### Aim of the exercise
Scan the records beneath this line for the line holding "- User forgot" and the line holding "- Users solve", then transcribe exactly those two and all lines between.

(Stored data entries)
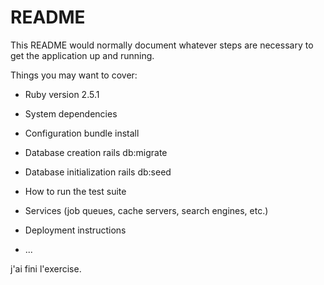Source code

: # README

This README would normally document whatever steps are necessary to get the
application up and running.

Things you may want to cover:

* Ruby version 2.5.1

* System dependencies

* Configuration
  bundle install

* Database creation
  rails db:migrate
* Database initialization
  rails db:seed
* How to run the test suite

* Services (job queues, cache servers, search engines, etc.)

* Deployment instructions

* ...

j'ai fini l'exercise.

--

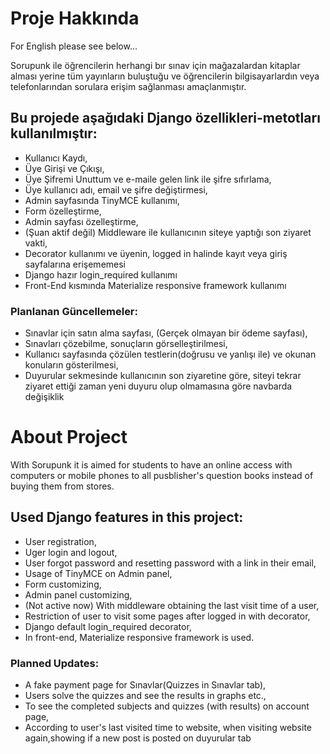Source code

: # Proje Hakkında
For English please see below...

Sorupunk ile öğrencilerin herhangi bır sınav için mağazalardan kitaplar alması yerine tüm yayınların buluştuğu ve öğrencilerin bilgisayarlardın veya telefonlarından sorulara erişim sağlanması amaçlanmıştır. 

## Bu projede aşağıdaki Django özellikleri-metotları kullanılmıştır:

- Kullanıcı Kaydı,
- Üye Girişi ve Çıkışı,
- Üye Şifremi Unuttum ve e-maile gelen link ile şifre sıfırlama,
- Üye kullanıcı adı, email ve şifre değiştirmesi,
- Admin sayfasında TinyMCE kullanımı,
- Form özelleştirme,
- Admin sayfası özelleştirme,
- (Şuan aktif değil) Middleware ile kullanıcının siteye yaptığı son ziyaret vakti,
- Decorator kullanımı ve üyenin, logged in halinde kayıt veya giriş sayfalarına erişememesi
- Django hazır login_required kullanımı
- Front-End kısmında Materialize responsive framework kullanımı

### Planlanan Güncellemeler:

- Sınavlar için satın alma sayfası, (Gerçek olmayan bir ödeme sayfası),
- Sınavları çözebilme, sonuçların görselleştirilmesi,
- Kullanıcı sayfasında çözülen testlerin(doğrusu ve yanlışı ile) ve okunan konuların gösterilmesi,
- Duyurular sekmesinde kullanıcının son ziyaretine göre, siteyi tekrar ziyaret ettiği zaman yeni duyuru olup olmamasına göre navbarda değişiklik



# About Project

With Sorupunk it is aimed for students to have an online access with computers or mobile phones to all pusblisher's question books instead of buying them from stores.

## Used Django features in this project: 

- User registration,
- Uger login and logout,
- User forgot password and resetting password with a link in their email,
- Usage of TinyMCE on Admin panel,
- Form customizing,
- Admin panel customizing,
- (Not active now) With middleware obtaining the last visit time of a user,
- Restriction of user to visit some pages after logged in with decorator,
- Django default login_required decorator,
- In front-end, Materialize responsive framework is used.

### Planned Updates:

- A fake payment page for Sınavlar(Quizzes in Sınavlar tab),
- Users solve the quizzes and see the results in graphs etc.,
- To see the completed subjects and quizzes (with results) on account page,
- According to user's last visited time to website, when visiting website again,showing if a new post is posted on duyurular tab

### The answer
- User forgot password and resetting password with a link in their email,
- Usage of TinyMCE on Admin panel,
- Form customizing,
- Admin panel customizing,
- (Not active now) With middleware obtaining the last visit time of a user,
- Restriction of user to visit some pages after logged in with decorator,
- Django default login_required decorator,
- In front-end, Materialize responsive framework is used.

### Planned Updates:

- A fake payment page for Sınavlar(Quizzes in Sınavlar tab),
- Users solve the quizzes and see the results in graphs etc.,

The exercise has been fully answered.